(Task material)

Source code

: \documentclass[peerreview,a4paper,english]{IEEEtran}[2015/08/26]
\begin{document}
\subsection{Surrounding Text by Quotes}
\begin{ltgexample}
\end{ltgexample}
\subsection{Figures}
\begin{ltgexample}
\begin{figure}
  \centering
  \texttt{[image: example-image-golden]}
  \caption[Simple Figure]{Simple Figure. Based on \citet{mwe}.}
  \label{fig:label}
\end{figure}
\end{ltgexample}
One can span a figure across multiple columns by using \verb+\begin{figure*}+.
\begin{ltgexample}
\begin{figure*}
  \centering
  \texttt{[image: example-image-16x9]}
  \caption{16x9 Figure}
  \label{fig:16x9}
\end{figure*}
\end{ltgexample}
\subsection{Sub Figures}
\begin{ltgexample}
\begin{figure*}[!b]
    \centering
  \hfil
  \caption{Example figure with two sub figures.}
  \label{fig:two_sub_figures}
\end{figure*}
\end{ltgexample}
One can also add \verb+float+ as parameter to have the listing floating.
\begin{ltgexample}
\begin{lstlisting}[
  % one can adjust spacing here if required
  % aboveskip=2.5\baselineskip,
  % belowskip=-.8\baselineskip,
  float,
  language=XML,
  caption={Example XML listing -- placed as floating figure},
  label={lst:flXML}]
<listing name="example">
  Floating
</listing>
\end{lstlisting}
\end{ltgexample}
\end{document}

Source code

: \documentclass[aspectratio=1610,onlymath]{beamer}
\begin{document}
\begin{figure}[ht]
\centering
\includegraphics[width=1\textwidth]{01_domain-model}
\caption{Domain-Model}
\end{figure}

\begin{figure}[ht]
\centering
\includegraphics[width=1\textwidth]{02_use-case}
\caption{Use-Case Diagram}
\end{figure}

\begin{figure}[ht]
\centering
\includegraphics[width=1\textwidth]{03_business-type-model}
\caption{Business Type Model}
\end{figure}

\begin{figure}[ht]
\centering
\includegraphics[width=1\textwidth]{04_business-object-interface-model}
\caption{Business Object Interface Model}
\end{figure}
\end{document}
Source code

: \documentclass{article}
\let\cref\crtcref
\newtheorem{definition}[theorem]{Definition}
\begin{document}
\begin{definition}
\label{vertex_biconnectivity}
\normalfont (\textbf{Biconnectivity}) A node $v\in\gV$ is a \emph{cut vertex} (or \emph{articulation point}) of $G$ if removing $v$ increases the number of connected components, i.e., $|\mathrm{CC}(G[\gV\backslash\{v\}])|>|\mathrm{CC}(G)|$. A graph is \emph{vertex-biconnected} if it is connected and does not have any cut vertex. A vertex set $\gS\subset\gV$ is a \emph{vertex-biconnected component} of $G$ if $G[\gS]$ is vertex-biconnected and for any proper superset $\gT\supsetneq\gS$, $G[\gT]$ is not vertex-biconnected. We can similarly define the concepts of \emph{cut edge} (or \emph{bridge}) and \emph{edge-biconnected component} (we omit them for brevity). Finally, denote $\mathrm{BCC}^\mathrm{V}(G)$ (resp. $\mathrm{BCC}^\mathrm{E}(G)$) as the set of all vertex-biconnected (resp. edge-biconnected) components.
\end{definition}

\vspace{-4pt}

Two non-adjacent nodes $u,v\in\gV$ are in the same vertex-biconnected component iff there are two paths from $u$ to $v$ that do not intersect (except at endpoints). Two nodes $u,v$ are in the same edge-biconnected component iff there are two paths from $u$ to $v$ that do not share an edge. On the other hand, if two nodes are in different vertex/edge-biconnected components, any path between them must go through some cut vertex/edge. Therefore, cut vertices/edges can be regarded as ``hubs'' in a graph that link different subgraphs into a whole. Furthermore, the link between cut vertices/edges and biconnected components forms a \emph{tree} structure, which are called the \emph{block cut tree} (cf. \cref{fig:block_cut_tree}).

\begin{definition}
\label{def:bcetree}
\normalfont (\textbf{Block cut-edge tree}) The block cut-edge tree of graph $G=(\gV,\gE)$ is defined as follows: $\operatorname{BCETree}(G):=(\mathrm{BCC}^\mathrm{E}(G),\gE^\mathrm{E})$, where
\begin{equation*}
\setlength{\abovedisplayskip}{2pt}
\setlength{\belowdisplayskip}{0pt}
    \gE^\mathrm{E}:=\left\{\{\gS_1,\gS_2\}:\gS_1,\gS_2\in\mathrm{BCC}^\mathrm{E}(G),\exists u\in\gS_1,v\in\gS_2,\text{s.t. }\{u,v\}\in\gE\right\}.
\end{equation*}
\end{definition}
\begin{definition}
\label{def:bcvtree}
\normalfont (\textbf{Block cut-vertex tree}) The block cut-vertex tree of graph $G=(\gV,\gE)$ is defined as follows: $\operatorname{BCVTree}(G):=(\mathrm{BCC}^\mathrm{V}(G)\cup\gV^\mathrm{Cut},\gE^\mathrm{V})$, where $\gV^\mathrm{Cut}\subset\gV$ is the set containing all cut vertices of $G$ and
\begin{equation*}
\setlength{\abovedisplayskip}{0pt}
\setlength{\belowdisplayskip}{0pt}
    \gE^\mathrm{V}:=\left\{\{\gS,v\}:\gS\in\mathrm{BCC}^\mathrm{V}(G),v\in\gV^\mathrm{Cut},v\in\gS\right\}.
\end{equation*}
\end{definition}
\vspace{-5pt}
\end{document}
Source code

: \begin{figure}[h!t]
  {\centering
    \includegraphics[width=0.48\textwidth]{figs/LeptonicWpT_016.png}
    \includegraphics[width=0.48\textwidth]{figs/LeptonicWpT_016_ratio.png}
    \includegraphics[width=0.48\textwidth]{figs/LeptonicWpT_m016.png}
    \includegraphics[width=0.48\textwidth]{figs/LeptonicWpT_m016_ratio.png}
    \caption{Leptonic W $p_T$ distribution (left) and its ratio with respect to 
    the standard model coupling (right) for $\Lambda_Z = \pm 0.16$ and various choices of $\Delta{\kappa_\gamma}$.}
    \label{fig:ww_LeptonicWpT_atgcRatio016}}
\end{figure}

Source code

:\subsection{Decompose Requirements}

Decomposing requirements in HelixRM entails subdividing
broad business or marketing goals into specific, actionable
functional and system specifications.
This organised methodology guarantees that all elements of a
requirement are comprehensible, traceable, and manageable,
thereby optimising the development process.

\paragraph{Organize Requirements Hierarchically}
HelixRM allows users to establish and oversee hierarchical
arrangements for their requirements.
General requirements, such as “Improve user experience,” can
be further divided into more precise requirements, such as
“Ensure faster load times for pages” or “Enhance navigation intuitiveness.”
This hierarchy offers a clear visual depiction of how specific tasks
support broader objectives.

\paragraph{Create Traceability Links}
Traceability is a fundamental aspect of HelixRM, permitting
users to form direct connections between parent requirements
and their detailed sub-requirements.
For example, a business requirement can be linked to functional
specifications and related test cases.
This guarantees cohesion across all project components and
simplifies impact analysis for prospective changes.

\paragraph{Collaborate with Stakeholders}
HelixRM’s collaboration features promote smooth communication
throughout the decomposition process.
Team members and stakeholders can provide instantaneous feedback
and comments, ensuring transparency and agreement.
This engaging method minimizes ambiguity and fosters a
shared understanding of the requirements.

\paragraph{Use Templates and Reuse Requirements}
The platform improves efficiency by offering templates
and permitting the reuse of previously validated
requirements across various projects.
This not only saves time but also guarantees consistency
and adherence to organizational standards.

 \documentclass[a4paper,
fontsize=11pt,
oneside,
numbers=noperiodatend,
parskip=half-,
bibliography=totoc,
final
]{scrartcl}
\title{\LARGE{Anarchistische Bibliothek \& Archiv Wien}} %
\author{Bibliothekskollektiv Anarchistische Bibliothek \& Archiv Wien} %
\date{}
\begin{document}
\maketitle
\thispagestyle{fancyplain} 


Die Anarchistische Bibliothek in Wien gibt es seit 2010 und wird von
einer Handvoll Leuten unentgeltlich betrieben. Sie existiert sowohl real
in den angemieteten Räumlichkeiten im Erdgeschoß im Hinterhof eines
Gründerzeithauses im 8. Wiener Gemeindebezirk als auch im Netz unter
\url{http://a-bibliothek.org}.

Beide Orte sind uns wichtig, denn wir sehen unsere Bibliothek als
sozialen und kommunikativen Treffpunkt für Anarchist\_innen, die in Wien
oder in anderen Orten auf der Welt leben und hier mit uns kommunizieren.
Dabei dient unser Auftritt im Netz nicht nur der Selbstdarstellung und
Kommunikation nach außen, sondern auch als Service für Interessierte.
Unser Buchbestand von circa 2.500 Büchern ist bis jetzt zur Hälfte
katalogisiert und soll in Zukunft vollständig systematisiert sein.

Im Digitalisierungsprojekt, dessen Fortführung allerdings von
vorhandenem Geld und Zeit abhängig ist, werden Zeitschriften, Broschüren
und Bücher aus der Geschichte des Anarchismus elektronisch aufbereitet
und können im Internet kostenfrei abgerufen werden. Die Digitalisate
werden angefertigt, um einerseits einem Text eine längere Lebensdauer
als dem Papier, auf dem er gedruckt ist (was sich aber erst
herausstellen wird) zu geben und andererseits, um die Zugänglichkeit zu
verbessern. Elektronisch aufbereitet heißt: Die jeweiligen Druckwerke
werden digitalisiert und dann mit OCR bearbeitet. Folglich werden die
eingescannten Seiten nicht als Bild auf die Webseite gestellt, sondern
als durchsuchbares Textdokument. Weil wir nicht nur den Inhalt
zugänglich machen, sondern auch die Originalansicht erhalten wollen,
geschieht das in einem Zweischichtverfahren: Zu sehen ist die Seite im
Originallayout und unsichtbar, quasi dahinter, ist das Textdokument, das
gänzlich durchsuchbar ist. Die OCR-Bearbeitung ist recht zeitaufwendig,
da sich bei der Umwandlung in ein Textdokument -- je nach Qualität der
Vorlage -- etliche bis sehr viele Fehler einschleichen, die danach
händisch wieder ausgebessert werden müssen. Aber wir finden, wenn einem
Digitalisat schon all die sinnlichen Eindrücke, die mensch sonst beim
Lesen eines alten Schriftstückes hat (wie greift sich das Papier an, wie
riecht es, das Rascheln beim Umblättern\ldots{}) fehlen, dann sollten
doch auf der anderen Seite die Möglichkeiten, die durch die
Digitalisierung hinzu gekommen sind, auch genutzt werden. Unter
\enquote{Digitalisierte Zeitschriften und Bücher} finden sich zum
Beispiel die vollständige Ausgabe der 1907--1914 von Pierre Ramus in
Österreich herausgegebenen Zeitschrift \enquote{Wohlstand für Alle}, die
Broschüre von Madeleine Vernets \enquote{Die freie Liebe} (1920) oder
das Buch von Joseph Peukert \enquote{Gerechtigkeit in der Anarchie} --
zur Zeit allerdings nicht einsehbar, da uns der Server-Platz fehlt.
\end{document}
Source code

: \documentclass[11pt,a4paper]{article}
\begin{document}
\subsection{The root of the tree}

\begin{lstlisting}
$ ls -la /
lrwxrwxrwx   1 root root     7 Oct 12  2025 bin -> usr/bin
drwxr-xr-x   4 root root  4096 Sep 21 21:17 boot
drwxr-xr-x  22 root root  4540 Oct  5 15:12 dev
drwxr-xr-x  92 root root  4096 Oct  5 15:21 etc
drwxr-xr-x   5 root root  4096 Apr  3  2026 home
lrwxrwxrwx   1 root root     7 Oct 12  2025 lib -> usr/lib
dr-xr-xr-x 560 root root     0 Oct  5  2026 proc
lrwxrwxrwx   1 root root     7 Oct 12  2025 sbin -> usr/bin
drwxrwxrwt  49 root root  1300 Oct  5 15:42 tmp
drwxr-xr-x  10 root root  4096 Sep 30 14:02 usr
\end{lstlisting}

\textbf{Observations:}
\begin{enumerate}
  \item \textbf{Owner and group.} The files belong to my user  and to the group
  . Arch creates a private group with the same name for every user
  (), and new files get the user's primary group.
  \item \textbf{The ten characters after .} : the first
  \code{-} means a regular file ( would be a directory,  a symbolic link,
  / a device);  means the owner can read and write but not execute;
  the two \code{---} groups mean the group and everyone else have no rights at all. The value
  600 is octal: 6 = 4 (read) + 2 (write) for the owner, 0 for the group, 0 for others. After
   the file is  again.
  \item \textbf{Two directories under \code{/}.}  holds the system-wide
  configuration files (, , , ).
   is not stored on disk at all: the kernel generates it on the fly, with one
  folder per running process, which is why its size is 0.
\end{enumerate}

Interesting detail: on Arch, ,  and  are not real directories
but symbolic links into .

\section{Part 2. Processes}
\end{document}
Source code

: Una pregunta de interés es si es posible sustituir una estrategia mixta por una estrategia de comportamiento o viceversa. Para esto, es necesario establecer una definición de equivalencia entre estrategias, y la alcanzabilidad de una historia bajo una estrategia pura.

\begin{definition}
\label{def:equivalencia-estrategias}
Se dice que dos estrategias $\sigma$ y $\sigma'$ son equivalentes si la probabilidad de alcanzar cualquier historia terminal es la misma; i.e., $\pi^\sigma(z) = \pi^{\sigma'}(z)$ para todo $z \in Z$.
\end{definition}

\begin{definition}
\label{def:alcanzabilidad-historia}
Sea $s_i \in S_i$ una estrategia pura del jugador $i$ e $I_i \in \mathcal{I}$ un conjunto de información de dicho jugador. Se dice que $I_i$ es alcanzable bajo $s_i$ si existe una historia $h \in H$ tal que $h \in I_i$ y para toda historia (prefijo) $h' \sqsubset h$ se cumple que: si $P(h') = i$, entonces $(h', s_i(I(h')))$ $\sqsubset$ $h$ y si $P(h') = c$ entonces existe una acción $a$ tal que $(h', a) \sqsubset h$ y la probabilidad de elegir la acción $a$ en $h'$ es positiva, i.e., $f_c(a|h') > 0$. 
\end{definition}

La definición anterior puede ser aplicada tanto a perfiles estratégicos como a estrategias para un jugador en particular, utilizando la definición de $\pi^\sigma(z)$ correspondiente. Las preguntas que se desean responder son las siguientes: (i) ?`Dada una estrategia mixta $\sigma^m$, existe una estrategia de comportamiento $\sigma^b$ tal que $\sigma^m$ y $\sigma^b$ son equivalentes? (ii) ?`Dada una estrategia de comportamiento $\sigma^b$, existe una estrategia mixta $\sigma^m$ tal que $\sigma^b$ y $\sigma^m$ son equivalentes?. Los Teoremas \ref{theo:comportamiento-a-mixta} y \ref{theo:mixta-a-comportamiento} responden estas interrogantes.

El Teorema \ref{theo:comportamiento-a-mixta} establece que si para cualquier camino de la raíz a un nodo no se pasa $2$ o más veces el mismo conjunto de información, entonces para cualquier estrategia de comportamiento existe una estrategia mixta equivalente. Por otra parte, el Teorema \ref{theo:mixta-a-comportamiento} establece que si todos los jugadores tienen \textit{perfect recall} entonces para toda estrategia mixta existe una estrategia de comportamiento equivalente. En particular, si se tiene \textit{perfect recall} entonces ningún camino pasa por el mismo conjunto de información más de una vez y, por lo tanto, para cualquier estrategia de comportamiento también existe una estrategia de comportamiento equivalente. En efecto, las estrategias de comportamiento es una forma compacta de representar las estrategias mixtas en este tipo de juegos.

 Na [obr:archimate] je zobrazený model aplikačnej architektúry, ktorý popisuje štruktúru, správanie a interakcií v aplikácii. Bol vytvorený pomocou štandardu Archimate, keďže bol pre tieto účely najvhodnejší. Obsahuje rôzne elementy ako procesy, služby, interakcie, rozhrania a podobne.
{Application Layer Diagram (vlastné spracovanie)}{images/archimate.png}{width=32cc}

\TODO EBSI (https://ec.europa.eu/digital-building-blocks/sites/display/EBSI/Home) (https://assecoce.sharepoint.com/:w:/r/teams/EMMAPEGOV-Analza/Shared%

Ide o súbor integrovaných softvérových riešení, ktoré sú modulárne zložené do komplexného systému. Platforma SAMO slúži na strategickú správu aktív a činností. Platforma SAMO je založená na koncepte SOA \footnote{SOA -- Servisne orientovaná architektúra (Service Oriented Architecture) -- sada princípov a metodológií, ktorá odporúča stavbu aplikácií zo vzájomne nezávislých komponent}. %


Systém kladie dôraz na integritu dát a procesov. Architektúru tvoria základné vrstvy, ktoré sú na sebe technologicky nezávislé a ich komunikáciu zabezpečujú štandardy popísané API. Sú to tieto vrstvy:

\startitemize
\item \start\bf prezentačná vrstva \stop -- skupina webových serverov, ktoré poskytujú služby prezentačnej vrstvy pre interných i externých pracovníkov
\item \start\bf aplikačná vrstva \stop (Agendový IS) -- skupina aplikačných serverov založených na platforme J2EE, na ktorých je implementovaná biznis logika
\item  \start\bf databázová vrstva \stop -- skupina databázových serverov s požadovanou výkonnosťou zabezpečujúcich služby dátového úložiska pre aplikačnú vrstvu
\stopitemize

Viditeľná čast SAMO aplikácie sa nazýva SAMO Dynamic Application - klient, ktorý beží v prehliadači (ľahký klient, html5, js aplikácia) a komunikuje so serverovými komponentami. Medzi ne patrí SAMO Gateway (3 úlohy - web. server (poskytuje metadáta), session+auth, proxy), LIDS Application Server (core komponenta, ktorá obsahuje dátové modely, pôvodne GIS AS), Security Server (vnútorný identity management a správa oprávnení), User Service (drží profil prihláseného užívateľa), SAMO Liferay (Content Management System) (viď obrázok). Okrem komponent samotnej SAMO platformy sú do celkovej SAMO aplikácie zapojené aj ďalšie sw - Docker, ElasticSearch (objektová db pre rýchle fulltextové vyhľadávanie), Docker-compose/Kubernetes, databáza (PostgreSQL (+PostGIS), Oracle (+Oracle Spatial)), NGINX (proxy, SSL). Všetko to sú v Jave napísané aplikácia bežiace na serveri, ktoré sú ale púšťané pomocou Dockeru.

(End Task material)

- _Task to complete_:
Supply only the number of lines above in which "label" occurs.

- _Response area_:
10